No departamento de Ciências Naturais a situação se inverte, mestres e doutores homens são a maioria e representam 85,71% dos docentes do departamento, contra 73,33% das mulheres. No departamento de Sistemas e Computação, onde há apenas homens, a porcentagem de professores com os títulos de mestrado e doutorado, corresponde a 69,56% do total de docentes.
A diferença constatada, que aponta para uma melhor titulação das mulheres em relação aos homens, pode ser atribuída ao fato da maioria das mulheres haver ingressado na Instituição recentemente, no período em que a política de contratação passou a privilegiar doutores/as e mestres.

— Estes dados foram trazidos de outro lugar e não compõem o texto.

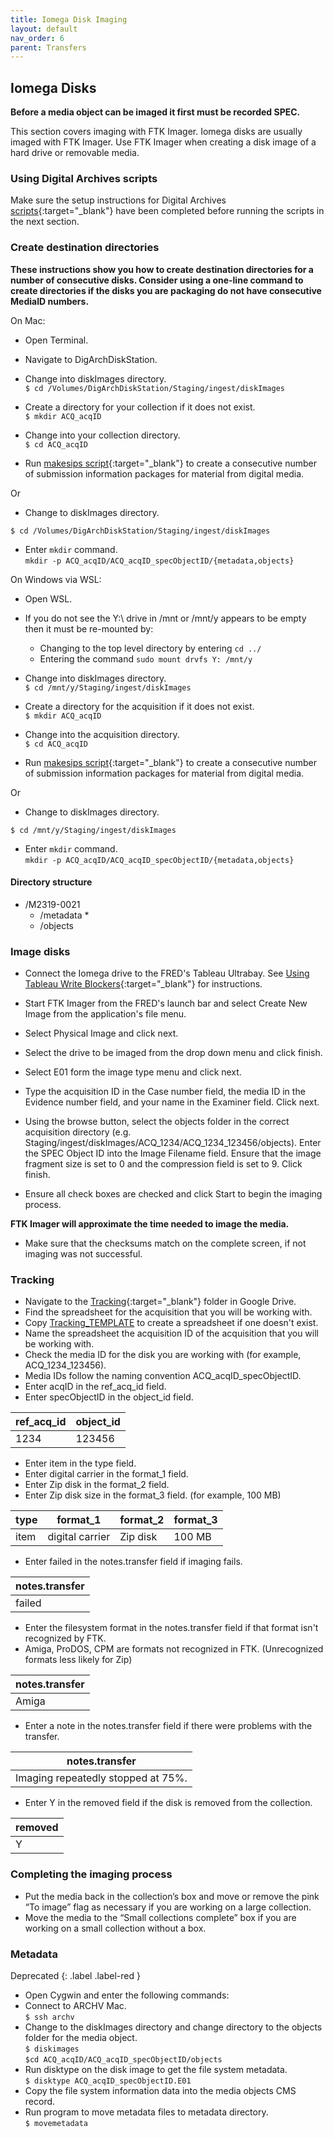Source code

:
 ```yaml
---
title: Iomega Disk Imaging
layout: default
nav_order: 6
parent: Transfers
---
```


## Iomega Disks

**Before a media object can be imaged it first must be recorded SPEC.**

This section covers imaging with FTK Imager. Iomega disks are usually imaged with FTK Imager. Use FTK Imager when creating a disk image of a hard drive or removable media.  

### Using Digital Archives scripts
Make sure the setup instructions for Digital Archives [scripts](https://github.com/NYPL/digarch_scripts){:target="_blank"} have been completed before running the scripts in the next section.  

### Create destination directories

**These instructions show you how to create destination directories for a number of consecutive disks. Consider using a one-line command to create directories if the disks you are packaging do not have consecutive MediaID numbers.**  

On Mac:

* Open Terminal.

* Navigate to DigArchDiskStation.  

* Change into diskImages directory.  
```$ cd /Volumes/DigArchDiskStation/Staging/ingest/diskImages```

* Create a directory for your collection if it does not exist.  
```$ mkdir ACQ_acqID```  

* Change into your collection directory.  
```$ cd ACQ_acqID```  

* Run [makesips script](https://nypl.github.io/digarch/tools/working-scripts.html#makesips-sipdirsh){:target="_blank"} to create a consecutive number of submission information packages for material from digital media.

Or

* Change to diskImages directory.  

```$ cd /Volumes/DigArchDiskStation/Staging/ingest/diskImages```  
  * Enter ```mkdir``` command.  
```mkdir -p ACQ_acqID/ACQ_acqID_specObjectID/{metadata,objects}``` 

On Windows via WSL:

* Open WSL.
* If you do not see the Y:\ drive in /mnt or /mnt/y appears to be empty then it must be re-mounted by:
  * Changing to the top level directory by entering ```cd ../```
  * Entering the command ```sudo mount drvfs Y: /mnt/y```
* Change into diskImages directory.  
```$ cd /mnt/y/Staging/ingest/diskImages```

* Create a directory for the acquisition if it does not exist.  
```$ mkdir ACQ_acqID```  

* Change into the acquisition directory.  
```$ cd ACQ_acqID```  

* Run [makesips script](https://nypl.github.io/digarch/tools/working-scripts.html#makesips-sipdirsh){:target="_blank"} to create a consecutive number of submission information packages for material from digital media.

Or

* Change to diskImages directory.  

```$ cd /mnt/y/Staging/ingest/diskImages```  
  * Enter ```mkdir``` command.  
```mkdir -p ACQ_acqID/ACQ_acqID_specObjectID/{metadata,objects}```

#### Directory structure

* /M2319-0021
  * /metadata
    * 
  * /objects


<!-- ![](media/media/image29.png){width="6.069444444444445in"
height="2.3472222222222223in"} -->

### Image disks

* Connect the Iomega drive to the FRED's Tableau Ultrabay. See [Using Tableau Write Blockers](/digarch/transfers/using-tableaus.html){:target="_blank"} for instructions.  

* Start FTK Imager from the FRED's launch bar and select
Create New Image from the application's file menu.

<!-- ![](media/media/image9.png){width="0.7395833333333334in"
height="0.5104166666666666in"} -->

* Select Physical Image and click next.

<!-- ![](media/media/image21.png){width="5.0in"
height="3.6666666666666665in"} -->

* Select the drive to be imaged from the drop down menu and
click finish.

<!-- ![](media/media/image23.png){width="4.946247812773404in"
height="3.5879155730533685in"} -->

* Select E01 form the image type menu and click next.

<!-- ![](media/media/image20.png){width="5.008970909886264in"
height="3.433333333333333in"} -->

* Type the acquisition ID in the Case number field, the
media ID in the Evidence number field, and your name in the
Examiner field. Click next.

<!-- ![](media/media/image12.png){width="5.130208880139983in"
height="3.5120352143482063in"} -->

* Using the browse button, select the objects folder in the
correct acquisition directory (e.g.
Staging/ingest/diskImages/ACQ_1234/ACQ_1234_123456/objects). Enter the SPEC Object ID
into the Image Filename field. Ensure that the image fragment
size is set to 0 and the compression field is set to 9. Click finish.

<!-- ![](media/media/image14.png){width="5.094400699912511in"
height="3.493303805774278in"} -->

* Ensure all check boxes are checked and click Start to
begin the imaging process.

<!-- ![](media/media/image16.png){width="5.590798337707787in"
height="4.778125546806649in"} -->

**FTK Imager will approximate the time needed to image the media.**

<!-- ![](media/media/image8.png){width="5.989583333333333in"
height="3.84375in"} -->

* Make sure that the checksums match on the complete screen, if not imaging was not successful.

<!-- ![](media/media/image19.png){width="4.950121391076116in"
height="4.55in"} -->

### Tracking
* Navigate to the [Tracking](https://drive.google.com/drive/folders/1tv4nr9Nq_c8wkqPpz_eQX7NKRRrlEisp?usp=share_link){:target="_blank"} folder in Google Drive.  
* Find the spreadsheet for the acquisition that you will be working with.  
* Copy [Tracking_TEMPLATE](https://docs.google.com/spreadsheets/d/1TwWMsrCf2hf5LzdtA6EG-2wcgFW_Uz750x-PZtFop90/edit?usp=sharing) to create a spreadsheet if one doesn't exist.  
* Name the spreadsheet the acquisition ID of the acquisition that you will be working with.  
* Check the media ID for the disk you are working with (for example, ACQ_1234_123456).  
* Media IDs follow the naming convention ACQ_acqID_specObjectID.  
* Enter acqID in the ref_acq_id field.  
* Enter specObjectID in the object_id field.  

| ref_acq_id | object_id |  
| -- | -- |  
| 1234 | 123456 |  

* Enter item in the type field.  
* Enter digital carrier in the format_1 field.  
* Enter Zip disk in the format_2 field.  
* Enter Zip disk size in the format_3 field.  (for example, 100 MB)

| type | format_1 | format_2 | format_3 |  
| ------- | -------- |-------- | -------- |   
| item | digital carrier | Zip disk | 100 MB |  

* Enter failed in the notes.transfer field if imaging fails.  

| notes.transfer |  
| -- |  
| failed |  

* Enter the filesystem format in the notes.transfer field if that format isn't recognized by FTK.  
* Amiga, ProDOS, CPM are formats not recognized in FTK. (Unrecognized formats less likely for Zip)  

| notes.transfer |  
| -- |  
| Amiga |  

* Enter a note in the notes.transfer field if there were problems with the transfer.  

| notes.transfer |  
| -- |  
| Imaging repeatedly stopped at 75%. |  

* Enter Y in the removed field if the disk is removed from the collection.  

| removed |  
| -- |  
| Y | 

### Completing the imaging process

* Put the media back in the collection’s box and move or remove the pink “To image” flag as necessary if you are working on a large collection.  
* Move the media to the “Small collections complete” box if you are working on a small collection without a box.  

### Metadata
Deprecated
{: .label .label-red }
* Open Cygwin and enter the following commands:
* Connect to ARCHV Mac.  
```$ ssh archv```
* Change to the diskImages directory and change directory to the objects folder for the media object.  
`$ diskimages`  
`$cd ACQ_acqID/ACQ_acqID_specObjectID/objects`
* Run disktype on the disk image to get the file system metadata.  
`$ disktype ACQ_acqID_specObjectID.E01`
* Copy the file system information data into the media objects CMS record.
* Run program to move metadata files to metadata directory.  
`$ movemetadata`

A pontuação dos/as professores é calculada com base em sua titulação, seu tempo de serviço e a sua Produção Científica. Cargos administrativos e carga horária também são levados em consideração. Doutores/as recebem uma pontuação superior à dos/as que possuem o título de mestrado (30 e 20 pontos, respectivamente) e estes, por sua vez, recebem uma pontuação superior à dos/as especialistas (que é de 10 pontos). O tempo de serviço é contabilizado com 1 ponto a mais por cada ano de trabalho prestado à Instituição.
A produção científica de cada professor/a também é pontuada e avaliada, sendo que para tal cada professor/a remete uma cópia de seus trabalhos à Sessão de Registro Docente para que seja avaliada por uma comissão. Após a devida avaliação o material recebe a seguinte pontuação: Livros (3 pontos), publicação internacional (2 pontos), artigos em revista especializada (1), artigos em revista não especializada (0,25) e comunicações (0,25).
Ao todo são 8 níveis, havendo uma pontuação específica para o ingresso em cada um deles. A cada 12 pontos adquiridos o/a professor/a passa ao nível subseqüente do Plano de Carreira (0 a 11 pontos = A1; 12-23 = A2, etc.) com exceção da passagem dos níveis A para os níveis B, onde são necessários 12 pontos a mais (A4 = 36; B1 = 60).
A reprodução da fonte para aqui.